A brigade is roughly 3,500 troops.

The units would serve as replacement forces in the regular unit rotation for the war and would not be connected to the recent military buildup for security operations in Baghdad. Defense Secretary Robert Gates is expected to sign the notices alerting the Guard troops shortly, said the official, who requested anonymity because the information has not yet been released.

"You will start to see reserve component forces coming back into the rotation," said the official, adding that the notices are being done now in order to give the Guard units more time to prepare.

Guard officials told The Associated Press in February that they had contingency plans to send at least two Guard combat brigades back to Iraq in 2008 for their second yearlong tour of duty.

While it is not clear yet which units would be alerted, they probably would include brigades that were among the first to go to Iraq early in the war.

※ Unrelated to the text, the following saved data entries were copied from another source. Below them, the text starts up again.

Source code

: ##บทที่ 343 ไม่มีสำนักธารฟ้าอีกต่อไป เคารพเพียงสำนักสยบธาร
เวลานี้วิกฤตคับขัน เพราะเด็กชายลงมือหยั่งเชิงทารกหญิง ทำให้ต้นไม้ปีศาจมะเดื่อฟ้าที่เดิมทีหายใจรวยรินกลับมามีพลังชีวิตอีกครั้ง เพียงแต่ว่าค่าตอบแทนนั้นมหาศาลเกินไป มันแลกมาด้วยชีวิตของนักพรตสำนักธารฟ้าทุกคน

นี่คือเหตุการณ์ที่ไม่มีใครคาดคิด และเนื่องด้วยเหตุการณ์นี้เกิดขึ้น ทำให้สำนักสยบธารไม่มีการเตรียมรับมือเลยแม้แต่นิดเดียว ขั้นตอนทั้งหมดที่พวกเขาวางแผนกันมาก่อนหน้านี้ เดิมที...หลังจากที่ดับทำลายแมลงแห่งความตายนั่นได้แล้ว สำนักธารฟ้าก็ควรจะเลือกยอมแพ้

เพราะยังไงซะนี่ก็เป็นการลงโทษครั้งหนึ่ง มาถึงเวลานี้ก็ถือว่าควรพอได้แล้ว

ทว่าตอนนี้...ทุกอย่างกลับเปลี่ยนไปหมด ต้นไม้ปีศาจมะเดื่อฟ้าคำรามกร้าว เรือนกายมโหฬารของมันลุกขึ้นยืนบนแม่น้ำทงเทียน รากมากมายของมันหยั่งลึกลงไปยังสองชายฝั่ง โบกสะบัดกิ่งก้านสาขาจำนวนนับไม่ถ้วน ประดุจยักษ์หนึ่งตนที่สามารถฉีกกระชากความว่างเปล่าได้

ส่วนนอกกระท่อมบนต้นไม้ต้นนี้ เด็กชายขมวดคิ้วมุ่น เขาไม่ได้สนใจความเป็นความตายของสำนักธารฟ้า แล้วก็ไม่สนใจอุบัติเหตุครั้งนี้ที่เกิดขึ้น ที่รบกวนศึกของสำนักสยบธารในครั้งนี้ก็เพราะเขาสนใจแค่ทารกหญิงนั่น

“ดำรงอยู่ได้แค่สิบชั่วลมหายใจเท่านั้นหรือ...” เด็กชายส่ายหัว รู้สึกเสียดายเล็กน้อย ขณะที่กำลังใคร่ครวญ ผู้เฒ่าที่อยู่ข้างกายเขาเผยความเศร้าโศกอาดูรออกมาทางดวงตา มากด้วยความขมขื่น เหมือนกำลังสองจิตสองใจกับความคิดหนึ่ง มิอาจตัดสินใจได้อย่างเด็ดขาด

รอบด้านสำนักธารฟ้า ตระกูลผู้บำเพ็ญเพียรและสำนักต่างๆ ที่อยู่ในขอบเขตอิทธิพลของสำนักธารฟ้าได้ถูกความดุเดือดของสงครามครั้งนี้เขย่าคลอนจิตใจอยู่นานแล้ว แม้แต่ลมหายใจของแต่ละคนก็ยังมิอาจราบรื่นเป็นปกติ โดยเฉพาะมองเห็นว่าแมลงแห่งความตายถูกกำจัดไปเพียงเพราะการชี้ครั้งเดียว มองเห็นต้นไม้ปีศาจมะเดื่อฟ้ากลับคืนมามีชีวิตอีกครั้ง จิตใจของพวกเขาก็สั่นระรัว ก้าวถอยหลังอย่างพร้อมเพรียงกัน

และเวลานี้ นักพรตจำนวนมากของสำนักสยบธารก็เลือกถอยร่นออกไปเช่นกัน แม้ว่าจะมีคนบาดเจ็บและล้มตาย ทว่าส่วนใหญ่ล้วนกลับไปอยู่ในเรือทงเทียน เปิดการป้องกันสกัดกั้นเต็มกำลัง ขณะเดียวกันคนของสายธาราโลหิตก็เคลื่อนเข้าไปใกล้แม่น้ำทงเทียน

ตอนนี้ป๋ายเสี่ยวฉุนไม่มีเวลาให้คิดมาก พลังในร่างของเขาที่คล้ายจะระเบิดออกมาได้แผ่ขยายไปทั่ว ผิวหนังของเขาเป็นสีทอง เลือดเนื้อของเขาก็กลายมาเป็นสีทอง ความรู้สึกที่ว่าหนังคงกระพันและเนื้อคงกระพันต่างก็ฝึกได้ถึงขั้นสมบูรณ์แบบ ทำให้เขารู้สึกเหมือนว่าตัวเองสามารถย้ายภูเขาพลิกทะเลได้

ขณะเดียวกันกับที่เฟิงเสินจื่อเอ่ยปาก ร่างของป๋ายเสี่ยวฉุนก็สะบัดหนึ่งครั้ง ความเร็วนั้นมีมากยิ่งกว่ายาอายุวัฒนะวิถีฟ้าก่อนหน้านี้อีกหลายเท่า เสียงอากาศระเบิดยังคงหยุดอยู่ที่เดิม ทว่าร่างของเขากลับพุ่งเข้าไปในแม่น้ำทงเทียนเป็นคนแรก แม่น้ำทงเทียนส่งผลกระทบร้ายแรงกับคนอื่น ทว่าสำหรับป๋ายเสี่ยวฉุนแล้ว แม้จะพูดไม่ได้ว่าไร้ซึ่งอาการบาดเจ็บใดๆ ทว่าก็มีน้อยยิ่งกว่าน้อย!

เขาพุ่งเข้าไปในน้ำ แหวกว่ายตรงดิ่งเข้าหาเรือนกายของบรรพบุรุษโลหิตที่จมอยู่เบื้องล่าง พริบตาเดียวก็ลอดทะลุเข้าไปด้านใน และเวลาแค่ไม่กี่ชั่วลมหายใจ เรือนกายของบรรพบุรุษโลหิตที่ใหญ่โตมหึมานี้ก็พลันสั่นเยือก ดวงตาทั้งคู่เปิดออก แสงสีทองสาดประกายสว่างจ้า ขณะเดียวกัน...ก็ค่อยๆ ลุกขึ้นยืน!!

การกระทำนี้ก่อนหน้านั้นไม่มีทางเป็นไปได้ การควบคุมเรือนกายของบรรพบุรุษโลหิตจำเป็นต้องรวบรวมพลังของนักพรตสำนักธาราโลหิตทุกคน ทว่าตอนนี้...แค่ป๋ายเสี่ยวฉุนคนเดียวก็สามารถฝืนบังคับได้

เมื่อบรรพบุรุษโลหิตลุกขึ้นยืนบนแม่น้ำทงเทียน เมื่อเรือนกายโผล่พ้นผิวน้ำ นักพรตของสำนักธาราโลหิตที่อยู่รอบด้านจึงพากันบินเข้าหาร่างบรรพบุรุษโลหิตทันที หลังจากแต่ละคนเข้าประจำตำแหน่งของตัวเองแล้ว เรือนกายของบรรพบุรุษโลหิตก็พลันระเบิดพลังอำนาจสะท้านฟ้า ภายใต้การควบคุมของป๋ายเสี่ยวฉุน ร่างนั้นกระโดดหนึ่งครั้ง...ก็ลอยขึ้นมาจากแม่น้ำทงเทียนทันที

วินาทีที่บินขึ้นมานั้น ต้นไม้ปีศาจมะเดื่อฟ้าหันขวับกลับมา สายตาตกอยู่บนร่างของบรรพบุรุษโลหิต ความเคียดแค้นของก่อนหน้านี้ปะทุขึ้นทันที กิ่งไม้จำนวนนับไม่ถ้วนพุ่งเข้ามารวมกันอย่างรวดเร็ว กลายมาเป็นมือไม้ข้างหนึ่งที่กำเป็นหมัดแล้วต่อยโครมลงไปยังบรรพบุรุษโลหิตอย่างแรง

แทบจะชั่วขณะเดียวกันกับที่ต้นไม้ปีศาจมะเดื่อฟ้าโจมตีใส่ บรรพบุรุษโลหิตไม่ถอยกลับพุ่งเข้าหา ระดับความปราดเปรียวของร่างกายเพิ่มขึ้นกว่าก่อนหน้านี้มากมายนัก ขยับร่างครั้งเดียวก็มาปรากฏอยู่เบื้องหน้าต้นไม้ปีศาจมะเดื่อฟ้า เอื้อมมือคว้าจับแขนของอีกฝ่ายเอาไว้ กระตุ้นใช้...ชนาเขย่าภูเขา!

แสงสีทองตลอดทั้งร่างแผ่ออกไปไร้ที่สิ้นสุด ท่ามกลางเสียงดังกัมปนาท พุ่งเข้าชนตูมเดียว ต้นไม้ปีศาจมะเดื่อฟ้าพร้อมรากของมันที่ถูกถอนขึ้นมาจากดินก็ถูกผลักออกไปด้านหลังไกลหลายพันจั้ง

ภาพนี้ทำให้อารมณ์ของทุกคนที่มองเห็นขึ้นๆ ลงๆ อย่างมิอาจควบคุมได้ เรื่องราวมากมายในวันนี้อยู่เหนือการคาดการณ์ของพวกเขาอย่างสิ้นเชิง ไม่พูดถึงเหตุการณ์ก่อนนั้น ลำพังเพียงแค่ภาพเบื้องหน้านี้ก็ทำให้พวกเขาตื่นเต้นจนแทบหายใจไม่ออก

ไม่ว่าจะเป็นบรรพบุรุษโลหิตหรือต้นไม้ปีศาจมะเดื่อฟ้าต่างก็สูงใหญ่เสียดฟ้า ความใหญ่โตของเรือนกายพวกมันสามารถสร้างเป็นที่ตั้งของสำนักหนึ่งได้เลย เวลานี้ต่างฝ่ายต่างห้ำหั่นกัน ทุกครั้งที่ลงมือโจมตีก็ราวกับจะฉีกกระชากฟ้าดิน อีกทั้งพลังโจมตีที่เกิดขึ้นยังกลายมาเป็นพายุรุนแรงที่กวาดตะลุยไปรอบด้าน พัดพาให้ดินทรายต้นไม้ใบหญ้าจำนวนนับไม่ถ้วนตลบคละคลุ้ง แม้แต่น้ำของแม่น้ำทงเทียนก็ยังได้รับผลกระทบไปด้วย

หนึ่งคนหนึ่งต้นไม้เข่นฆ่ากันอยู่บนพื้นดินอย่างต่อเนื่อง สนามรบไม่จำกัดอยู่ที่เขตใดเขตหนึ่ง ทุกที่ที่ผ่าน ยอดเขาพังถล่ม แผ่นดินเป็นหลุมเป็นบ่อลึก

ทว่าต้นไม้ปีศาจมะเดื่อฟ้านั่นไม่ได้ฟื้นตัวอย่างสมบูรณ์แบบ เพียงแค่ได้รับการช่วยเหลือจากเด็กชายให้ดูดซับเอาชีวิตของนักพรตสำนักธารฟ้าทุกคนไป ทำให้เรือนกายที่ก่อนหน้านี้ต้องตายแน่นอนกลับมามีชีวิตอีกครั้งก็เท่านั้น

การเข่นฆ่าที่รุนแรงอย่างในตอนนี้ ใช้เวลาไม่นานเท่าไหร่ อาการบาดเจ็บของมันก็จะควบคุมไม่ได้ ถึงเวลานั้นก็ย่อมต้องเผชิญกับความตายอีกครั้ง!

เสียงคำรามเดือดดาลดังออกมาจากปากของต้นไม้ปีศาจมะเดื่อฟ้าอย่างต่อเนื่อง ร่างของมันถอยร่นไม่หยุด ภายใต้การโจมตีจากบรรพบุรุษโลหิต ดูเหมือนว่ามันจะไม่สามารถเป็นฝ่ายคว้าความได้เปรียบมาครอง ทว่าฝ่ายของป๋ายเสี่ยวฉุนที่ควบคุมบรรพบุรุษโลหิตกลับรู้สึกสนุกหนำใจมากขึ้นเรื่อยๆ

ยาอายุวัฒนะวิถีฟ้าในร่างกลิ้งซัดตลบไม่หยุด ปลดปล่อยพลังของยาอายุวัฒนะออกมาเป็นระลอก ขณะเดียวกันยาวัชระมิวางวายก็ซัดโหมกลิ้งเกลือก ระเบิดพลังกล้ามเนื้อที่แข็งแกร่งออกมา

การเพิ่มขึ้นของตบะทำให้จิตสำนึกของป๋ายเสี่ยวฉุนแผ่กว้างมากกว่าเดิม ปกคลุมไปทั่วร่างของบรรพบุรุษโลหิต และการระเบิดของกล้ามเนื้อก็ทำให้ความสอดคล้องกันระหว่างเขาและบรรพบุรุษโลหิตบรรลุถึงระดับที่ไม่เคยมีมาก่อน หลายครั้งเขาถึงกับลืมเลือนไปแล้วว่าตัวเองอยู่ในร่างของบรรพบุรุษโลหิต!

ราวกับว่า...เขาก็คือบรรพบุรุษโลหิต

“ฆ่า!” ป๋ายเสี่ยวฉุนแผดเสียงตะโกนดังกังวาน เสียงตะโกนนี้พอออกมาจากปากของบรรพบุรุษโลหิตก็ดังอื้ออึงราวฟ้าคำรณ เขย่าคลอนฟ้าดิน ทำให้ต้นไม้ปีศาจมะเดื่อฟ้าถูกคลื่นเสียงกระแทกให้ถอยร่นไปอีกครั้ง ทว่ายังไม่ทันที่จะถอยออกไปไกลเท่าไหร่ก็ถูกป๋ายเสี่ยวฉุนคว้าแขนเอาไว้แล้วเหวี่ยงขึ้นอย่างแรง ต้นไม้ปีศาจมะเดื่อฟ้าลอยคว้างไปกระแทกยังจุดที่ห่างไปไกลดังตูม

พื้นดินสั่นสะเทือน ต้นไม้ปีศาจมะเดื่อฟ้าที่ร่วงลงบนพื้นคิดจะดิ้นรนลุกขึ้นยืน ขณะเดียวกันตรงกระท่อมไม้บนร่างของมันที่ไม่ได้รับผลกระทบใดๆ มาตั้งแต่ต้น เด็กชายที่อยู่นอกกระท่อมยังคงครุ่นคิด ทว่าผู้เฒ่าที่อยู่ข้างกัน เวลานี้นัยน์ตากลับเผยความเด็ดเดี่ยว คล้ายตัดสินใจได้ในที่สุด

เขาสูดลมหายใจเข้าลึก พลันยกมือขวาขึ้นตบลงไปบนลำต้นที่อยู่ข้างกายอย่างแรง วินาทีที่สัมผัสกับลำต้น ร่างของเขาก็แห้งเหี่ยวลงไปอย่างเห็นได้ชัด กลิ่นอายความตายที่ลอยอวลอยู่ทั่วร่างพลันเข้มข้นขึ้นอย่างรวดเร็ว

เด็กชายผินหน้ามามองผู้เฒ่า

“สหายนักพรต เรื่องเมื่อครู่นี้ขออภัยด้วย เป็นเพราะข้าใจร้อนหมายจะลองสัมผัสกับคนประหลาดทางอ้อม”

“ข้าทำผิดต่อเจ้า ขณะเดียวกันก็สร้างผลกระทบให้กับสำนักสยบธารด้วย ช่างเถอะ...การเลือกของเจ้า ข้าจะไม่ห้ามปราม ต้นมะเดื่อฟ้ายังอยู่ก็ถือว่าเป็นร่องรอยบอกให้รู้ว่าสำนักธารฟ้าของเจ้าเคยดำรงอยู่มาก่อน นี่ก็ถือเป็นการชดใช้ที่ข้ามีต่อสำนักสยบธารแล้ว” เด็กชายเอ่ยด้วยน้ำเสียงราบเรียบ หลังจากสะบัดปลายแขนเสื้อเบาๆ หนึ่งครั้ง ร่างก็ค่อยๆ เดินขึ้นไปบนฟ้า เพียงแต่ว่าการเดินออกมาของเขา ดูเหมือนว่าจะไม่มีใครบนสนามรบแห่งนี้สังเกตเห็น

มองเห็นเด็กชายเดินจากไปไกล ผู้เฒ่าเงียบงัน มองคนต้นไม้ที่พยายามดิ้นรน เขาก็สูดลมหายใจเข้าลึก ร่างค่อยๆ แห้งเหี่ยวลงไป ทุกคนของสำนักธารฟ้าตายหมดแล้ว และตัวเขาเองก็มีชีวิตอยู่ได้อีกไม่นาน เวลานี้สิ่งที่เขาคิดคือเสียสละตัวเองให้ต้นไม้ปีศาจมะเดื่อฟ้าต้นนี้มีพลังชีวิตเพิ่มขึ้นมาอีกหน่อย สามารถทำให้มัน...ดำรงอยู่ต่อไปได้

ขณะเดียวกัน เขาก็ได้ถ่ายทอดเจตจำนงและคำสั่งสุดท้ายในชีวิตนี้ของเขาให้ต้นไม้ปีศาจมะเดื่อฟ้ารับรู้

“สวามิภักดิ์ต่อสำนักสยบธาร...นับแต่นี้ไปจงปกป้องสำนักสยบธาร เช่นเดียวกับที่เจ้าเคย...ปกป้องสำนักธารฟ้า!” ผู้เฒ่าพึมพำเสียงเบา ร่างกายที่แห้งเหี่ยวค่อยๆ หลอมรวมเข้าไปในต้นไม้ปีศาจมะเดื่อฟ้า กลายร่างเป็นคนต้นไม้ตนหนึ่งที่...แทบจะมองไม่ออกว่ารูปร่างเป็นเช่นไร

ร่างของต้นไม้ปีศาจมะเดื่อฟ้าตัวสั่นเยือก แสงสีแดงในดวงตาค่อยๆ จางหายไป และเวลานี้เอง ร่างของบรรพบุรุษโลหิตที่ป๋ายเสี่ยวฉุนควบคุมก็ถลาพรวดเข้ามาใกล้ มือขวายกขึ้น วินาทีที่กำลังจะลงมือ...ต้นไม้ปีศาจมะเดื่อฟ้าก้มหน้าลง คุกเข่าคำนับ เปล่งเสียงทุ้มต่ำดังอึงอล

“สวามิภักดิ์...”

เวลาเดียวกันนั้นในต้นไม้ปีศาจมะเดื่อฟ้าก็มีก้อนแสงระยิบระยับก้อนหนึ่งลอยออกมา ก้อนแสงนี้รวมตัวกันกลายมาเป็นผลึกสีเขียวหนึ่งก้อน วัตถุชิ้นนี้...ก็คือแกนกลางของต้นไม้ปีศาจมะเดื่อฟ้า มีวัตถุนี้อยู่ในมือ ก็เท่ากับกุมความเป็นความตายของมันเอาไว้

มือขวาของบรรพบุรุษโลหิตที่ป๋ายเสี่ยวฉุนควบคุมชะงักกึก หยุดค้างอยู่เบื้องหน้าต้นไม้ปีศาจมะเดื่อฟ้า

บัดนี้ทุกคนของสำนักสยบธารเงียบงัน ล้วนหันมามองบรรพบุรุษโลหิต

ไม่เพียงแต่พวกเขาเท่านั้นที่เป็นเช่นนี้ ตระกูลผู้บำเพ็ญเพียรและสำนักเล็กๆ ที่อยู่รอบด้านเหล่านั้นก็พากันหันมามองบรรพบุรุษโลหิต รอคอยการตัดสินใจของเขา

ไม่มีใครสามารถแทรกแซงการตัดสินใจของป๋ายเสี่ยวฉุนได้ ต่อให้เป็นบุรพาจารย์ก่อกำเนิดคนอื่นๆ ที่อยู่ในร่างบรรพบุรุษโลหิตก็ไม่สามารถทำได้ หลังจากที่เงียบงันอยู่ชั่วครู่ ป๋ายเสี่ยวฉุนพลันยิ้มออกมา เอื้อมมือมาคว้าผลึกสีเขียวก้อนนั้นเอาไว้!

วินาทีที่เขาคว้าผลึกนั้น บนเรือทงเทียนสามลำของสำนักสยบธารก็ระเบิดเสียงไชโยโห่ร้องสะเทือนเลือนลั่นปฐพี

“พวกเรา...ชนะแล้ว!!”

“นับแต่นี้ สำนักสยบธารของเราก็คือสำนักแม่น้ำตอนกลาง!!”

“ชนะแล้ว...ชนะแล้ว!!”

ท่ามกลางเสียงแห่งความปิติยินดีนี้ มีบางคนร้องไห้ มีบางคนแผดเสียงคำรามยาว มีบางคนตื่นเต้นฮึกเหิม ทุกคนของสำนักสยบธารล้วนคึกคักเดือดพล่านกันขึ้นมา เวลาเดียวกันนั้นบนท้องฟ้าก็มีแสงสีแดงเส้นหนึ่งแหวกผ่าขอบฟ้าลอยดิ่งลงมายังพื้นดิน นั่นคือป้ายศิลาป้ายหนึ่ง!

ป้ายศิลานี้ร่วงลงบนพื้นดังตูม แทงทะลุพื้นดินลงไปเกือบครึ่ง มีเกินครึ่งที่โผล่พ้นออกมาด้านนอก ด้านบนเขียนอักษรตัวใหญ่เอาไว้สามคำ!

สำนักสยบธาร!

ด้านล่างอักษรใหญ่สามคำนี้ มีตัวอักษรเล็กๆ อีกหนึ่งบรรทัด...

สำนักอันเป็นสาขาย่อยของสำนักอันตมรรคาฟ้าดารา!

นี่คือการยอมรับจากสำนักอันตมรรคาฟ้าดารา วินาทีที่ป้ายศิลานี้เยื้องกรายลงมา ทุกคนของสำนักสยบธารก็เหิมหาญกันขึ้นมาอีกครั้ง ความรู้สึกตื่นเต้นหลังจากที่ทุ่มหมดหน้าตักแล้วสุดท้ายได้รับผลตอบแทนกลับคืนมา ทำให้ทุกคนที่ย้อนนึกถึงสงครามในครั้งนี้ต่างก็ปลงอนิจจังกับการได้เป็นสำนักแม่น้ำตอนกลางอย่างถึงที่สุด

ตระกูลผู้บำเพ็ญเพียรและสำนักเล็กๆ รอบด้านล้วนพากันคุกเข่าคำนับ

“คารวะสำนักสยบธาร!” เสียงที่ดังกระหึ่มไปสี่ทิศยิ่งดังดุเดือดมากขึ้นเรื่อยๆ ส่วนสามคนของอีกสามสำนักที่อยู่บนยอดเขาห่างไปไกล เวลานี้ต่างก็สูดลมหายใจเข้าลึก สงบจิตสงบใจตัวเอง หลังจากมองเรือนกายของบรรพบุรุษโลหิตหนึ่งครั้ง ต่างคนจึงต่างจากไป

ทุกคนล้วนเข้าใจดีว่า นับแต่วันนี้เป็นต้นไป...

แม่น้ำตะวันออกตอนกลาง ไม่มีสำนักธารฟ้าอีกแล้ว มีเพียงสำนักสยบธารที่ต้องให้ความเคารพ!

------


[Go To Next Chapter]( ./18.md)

Smaller units and individual troops from the Guard already have returned to Iraq for longer periods, and some active duty units have served multiple tours.

The troop alerts come as President Bush and Congress wrestle over legislation that would set timelines for troop withdrawals from Iraq.

Nearly two months ago, Mr. Bush asked for more than $100 billion to pay for the wars in Iraq and Afghanistan this year. Congress has approved the money, but the Senate added a nonbinding provision calling for most U.S. combat troops to be out of Iraq by March 31, 2008. The House version demands a September 2008 withdrawal. President Bush has vowed to veto any legislation that includes such deadlines.

According to defense and Guard officials, the first Guard units could go as early as late December with others to follow during the next six months. They would be deployed only if commanders in Iraq determined the troops were needed.

About 270,000 of the more than 347,000 Army Guard soldiers have served in the Afghanistan and Iraq wars.

Gates said Thursday that the Pentagon's goal is to give reserve units five years at home for every year deployed. Earlier this year he announced that the reserves will now deploy as full units, and they will go for 12 months at a time.

Guard units currently serve about 18 months for each tour of duty, including six months of training.

But Gates told Pentagon reporters that there will be a "transition period during which those guidelines would be violated and in which we would be unable, because of the troops commitments in Afghanistan and in Iraq, to meet those goals."

That transition period, he said, could last a year or two.